### [Problem]
Within the entries below, the lines from the one with "TL;DR: Ninja Codes" through the one with "### [3] [Robust" are to be set down exactly, both ends kept.

[Start of Attachment]

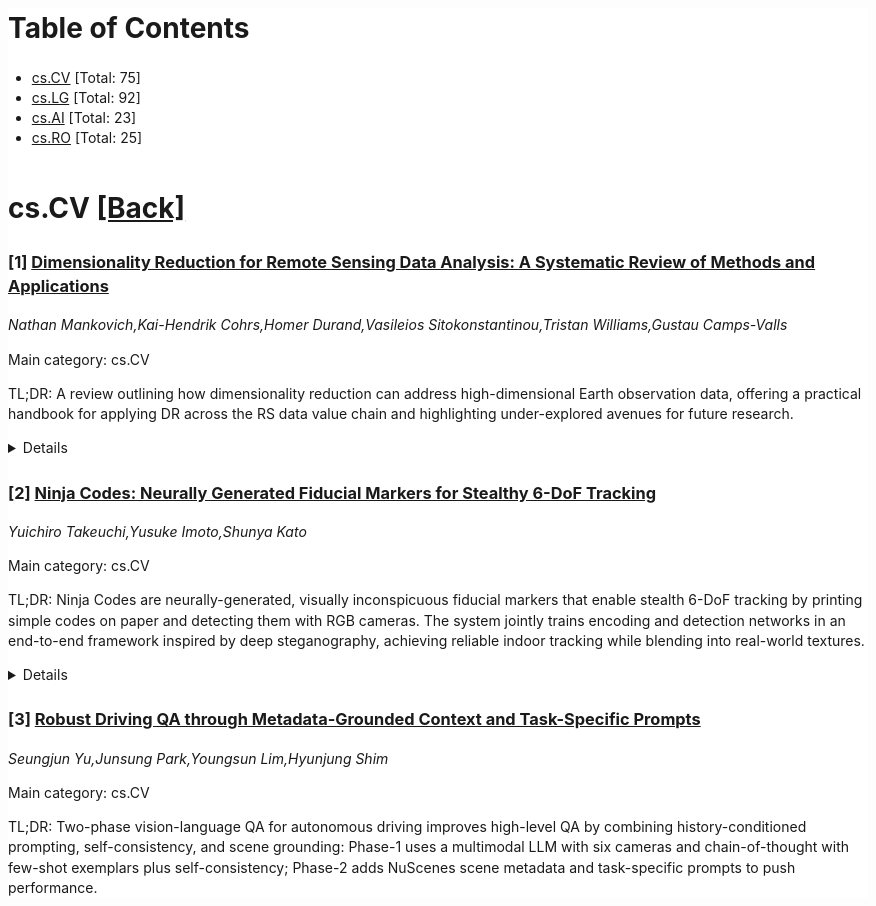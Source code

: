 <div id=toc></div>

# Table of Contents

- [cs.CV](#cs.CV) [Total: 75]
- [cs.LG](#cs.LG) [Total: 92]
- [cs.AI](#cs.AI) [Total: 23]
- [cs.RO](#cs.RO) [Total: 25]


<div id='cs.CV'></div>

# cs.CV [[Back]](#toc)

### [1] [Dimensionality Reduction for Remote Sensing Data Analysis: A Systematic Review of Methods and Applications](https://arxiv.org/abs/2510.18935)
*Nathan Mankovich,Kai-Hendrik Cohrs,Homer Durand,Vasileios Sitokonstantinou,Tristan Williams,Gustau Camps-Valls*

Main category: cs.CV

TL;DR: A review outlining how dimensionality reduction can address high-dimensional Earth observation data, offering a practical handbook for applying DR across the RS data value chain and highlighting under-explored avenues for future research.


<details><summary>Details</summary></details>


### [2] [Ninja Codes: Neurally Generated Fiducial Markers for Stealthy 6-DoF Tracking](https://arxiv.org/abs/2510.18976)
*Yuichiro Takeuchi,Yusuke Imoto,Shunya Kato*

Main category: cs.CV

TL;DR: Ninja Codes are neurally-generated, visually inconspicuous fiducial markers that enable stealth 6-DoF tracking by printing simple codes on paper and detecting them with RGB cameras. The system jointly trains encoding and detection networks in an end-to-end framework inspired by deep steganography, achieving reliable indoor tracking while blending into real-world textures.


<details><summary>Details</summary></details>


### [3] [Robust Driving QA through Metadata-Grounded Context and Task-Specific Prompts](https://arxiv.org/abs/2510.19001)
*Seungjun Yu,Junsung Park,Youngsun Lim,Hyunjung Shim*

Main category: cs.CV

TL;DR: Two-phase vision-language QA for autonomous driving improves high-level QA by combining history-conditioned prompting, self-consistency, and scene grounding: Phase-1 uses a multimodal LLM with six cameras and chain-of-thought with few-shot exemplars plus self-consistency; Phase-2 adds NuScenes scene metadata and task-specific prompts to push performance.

[End of Attachment]

### [Output below]
TL;DR: Ninja Codes are neurally-generated, visually inconspicuous fiducial markers that enable stealth 6-DoF tracking by printing simple codes on paper and detecting them with RGB cameras. The system jointly trains encoding and detection networks in an end-to-end framework inspired by deep steganography, achieving reliable indoor tracking while blending into real-world textures.


<details><summary>Details</summary></details>


### [3] [Robust Driving QA through Metadata-Grounded Context and Task-Specific Prompts](https://arxiv.org/abs/2510.19001)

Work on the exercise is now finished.